The stakes are high.

License plate trackers work very well, and police love them. Departments report immediately improved stolen car and outstanding warrant statistics nearly everywhere the machines are deployed. CSI-style, dramatic, blockbuster ALPR-success stories pepper police talking points: here the technology solved a murder, there it led police to a kidnapper in time to save the kidnapped mother and child. 

The machines, either affixed to stationary locations like telephone poles, or mobile, on the front and back of police patrol cars, can record license plates at a rate of thousands per minute. An ALPR-equipped squad car parked outside a church or mosque could suck up the plate data of all motoring worshippers while the police officer inside reads a book or takes a nap. A mobile system on a highway can record and transmit the plate data of every car that passes it, potentially hundreds of thousands a day.

When the camera snaps a photo of each passing license plate, it also marks the GPS location and time and date of the interaction, storing a unique file for each catch. The system converts the plate number to machine readable text and automatically runs it against any number of law enforcement, homeland security or other databases — including in some places, IRS records.

Police may also manually enter license plates for the system to watch out for.

In Northern Virginia recently, a man reported his wife missing, prompting police to enter her plate number into the system.
 
They got a hit at an apartment complex, and when they got there, officers spotted her car and a note on her windshield that said, in essence, “Don’t tow, I’m visiting apartment 3C.” Officers knocked on the door of that apartment, and she came out of the bedroom. They advised her to call her husband.

Like with most surveillance technology in the 21st century, the devil that ALPR presents is in the details: data policy and accountability mechanisms.

Police could deploy ALPR with very clear guidelines and policies that narrow the likelihood for system abuse or violations of our privacy. That's happening in Maine, where state legislators mandated deletion of all captured plate data after 21 days. But that's not the case in most places, with potentially disastrous consequences if we don't do something about it, and fast.

Yet another warrantless tracking mechanism for police

The biggest risk posed by limitless ALPR data collection is that police will be able to retroactively track motorists' movements throughout our cities, towns and states — or even throughout the country.

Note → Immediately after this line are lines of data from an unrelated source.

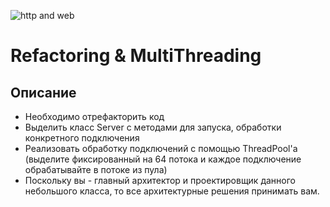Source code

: ![http and web](https://cdn4.iconfinder.com/data/icons/aquablend-PNG/General/Location-HTTP.png)

# Refactoring & MultiThreading

## Описание
- Необходимо отрефакторить код
- Выделить класс Server с методами для запуска, обработки конкретного подключения
- Реализовать обработку подключений с помощью ThreadPool'а (выделите фиксированный на 64 потока и каждое подключение обрабатывайте в потоке из пула)
- Поскольку вы - главный архитектор и проектировщик данного небольшого класса, то все архитектурные решения принимать вам.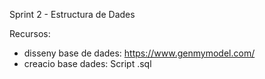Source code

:Sprint 2 - Estructura de Dades

Recursos:
  - disseny base de dades: https://www.genmymodel.com/
  - creacio base dades: Script .sql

Many police departments — and most states — lack clear guidelines requiring that officers delete "non-hit" data after a reasonable amount of time. Without such guidelines, police will collect and in some cases already are collecting vast troves of plate data on people not suspected of having committed any crime.

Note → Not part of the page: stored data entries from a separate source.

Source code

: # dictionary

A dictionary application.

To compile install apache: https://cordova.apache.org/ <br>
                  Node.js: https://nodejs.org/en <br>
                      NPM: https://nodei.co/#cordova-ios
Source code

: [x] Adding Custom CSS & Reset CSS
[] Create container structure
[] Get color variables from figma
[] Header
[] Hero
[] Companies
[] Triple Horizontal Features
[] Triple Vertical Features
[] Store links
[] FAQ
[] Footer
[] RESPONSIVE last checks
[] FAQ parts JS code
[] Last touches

Police officers are open about why they want to keep all the data. A Tennessee journalist spoke with police officials who bluntly advocated mapping ALPR data for intelligence purposes:

Police see far more potential in a related map database that catches all of the scanned license plates in Gallatin, Hendersonville and Sumner County, even those that didn’t match the criminal lists. With that map, a detective can type in a license plate number seen at a crime scene — or even just a partial tag — and search for places where it has been spotted by cameras.
 
“That’s the whole key: the databases,” said Hendersonville police Lt. Paul Harbsmeier. “If we collect so many tags just for Hendersonville, it doesn’t do any good for anybody else. Let’s say we catch somebody that was involved in residential burglaries, we might check that tag to see if they were in the vicinity of any other burglaries.”
The Tennessee program is expanding and will no doubt threaten the privacy rights of southerners if it isn't checked, but the most ALPR saturated places in the United States are big, security-complex cities: New York and Washington, DC.
 
A 2011 Washington Post story on the rapid expansion of limitless ALPR use in the DC Metro area warned about the lack of public debate over the technology, even as police made clear their intent to use the tool to track people.
With virtually no public debate, police agencies have begun storing the information from the cameras, building databases that document the travels of millions of vehicles.
Police in DC and Arlington boasted that the technology saves their departments money and gives police an edge in catching criminals; both of those things are indisputably true. But when police retain our captured plate data for years and pool it together in giant databases, as is happening in Metro DC, the technology ceases to simply serve as a law enforcement tool and becomes yet another warrantless tracking mechanism.
 
Collection and retention of all of this data pose innumerable privacy risks, but not just because the government could abuse its access to our location information to improperly spy on us or stalk us. We among the public can harm one another with all of this data, as well.
 
After all, captured plate data are public records. Anyone can obtain access to the very same information that police are storing for up to years at a time. Anyone — that is, your abusive ex-boyfriend, Google, the Obama reelection campaign, or your boss. 
 
Government abuse is the most serious threat, however, particularly in cities where police abuse runs rampant. 
 
The NYPD, for example, has hundreds of ALPR cameras scattered throughout New York and atop police cruisers. That department has seen its fair share of scandal over the past few years: the anti-Muslim surveillance operation; a racist stop and frisk program; a long-running drug planting operation; and regular interference with lawful protest and journalism on the streets of New York City, to name a few. 
 
Should we trust that the NYPD has any interest in New York City residents' privacy as it deploys an ALPR tracking system? 
 
Not every police department is as anti-democratic and Orwellian as New York's, but the only way to ensure that the hundreds or thousands of small towns and cities that are using or getting ALPR technology don't abuse it is to regulate its use. Since much of the money for ALPR procurement comes from the federal government, local governments have been quick to accept it without much debate and without strict policy rules — with few exceptions
 
That's got to change. If it doesn't, there's no reason to suspect that the FBI won't soon house yet another giant database, containing all of the captured plate data from the entire country, enabling the government to map and track our whereabouts like never before.
 
Do you trust the FBI with all that data?
 
Look out for more information about the growing threat ALPR poses to our privacy. If you are interested in working to limit the negative impacts of the technology in your region, you'll find helpful resources here. 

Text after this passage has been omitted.